Regarding how Bristol has handled Covid, Rees had this to say: “It’s not just about putting restrictions in place but making sure people understand that . . . Covid spreads person to person through droplets and through shared contact with surfaces; if you understand those principles, then we empower you to make better decisions about how you manage yourself. We took that kind of citizen-empowerment approach in concert with our local institutions” via what he called Bristol’s “one-city approach.”
So, suddenly public “empowerment” consists of pushing the unproven contagion narrative while sternly disallowing other opinions on how Covid cases “spread” so quickly? That’s how Mr. Dees framed the issue—as if it’s out of the question that scores of false positives via the notoriously unreliable and widely used PCR test best explain the apparent high numbers of Covid “cases.”
London Mayor Kahn, in a short separate segment, rattled off remarks about the need for “well paid jobs in the green community” while calling for a London “where racial justice and gender equality are assured.”

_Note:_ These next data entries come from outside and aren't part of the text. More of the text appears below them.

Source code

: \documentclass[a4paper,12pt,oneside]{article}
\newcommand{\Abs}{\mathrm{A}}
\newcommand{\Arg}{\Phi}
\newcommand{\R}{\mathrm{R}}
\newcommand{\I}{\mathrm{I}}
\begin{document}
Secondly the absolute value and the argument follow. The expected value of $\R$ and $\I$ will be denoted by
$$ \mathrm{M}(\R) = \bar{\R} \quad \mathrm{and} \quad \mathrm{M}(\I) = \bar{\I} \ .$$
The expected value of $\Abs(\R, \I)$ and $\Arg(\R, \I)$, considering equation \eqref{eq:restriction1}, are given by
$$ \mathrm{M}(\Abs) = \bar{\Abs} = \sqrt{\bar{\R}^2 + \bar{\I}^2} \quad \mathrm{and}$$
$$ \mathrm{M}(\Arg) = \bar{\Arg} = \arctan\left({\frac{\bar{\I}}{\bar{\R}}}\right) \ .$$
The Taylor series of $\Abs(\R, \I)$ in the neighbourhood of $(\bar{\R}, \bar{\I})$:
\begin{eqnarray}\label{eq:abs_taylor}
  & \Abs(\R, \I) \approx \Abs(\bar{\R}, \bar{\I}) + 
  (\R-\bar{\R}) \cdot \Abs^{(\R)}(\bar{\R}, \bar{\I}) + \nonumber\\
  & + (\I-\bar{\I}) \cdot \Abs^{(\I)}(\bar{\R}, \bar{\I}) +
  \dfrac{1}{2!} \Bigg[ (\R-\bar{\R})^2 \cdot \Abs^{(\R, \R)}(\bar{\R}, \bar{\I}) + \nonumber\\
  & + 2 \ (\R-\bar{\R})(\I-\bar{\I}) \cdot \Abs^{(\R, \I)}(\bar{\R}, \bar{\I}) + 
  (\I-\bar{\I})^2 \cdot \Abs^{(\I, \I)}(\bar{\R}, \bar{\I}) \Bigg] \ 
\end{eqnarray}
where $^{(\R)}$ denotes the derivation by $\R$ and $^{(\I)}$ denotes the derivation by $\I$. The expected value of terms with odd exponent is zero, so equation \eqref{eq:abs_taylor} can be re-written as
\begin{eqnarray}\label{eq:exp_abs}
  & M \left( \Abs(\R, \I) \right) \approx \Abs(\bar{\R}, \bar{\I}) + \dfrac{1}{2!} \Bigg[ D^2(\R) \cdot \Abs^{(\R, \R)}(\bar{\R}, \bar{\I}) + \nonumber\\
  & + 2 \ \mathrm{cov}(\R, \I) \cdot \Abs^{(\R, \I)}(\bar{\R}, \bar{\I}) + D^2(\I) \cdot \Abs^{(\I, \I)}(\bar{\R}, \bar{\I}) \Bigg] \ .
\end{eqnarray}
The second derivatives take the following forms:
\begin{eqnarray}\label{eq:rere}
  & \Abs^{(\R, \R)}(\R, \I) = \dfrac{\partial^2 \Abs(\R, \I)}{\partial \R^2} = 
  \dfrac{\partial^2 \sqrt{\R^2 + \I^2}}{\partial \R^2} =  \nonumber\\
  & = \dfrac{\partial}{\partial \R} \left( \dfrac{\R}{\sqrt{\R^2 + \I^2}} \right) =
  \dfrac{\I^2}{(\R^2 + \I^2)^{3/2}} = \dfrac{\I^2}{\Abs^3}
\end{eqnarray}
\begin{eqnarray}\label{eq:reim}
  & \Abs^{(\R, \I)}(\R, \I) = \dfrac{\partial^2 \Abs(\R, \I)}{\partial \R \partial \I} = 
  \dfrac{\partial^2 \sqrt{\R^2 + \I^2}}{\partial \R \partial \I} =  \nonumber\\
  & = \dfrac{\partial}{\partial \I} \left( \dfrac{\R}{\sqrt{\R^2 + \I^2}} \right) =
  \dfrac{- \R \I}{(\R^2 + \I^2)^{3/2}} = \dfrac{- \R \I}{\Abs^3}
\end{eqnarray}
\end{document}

As for Dr. Fauci, he summed up the forum by claiming there’s a “race between the Covid vaccinations” and the “variants” of the virus that allegedly have arisen and represent a looming danger. In the meantime, he declared, getting as many people vaccinated as possible, as quickly as possible, must be the top priority, as he sees it.
But the lifelong medical bureaucrat then lamented that “vaccine hesitancy” could get in the way as a sizable number of people decline to get “the jab,” or at least drag their feet. Fauci also speculated that due to “vaccine nationalism,” where certain advanced countries don’t do enough to get the vaccine to less-advanced countries, the supposed Covid “variants” may “smolder” and “mutate” in non-vaccinated nations and come back to haunt the “protected” ones.
One over-arching thing became crystal clear at the 2021 Pritzker Forum on Global Cities: the event’s monolithic narrative management where dissent is nonexistent, and the unwavering lust to advance a medical regime, using a gene-altering mRNA “virtual vaccine” that’s never been used on mass populations before, will indeed lead to equity—equitable tyranny for all, regardless of race or place.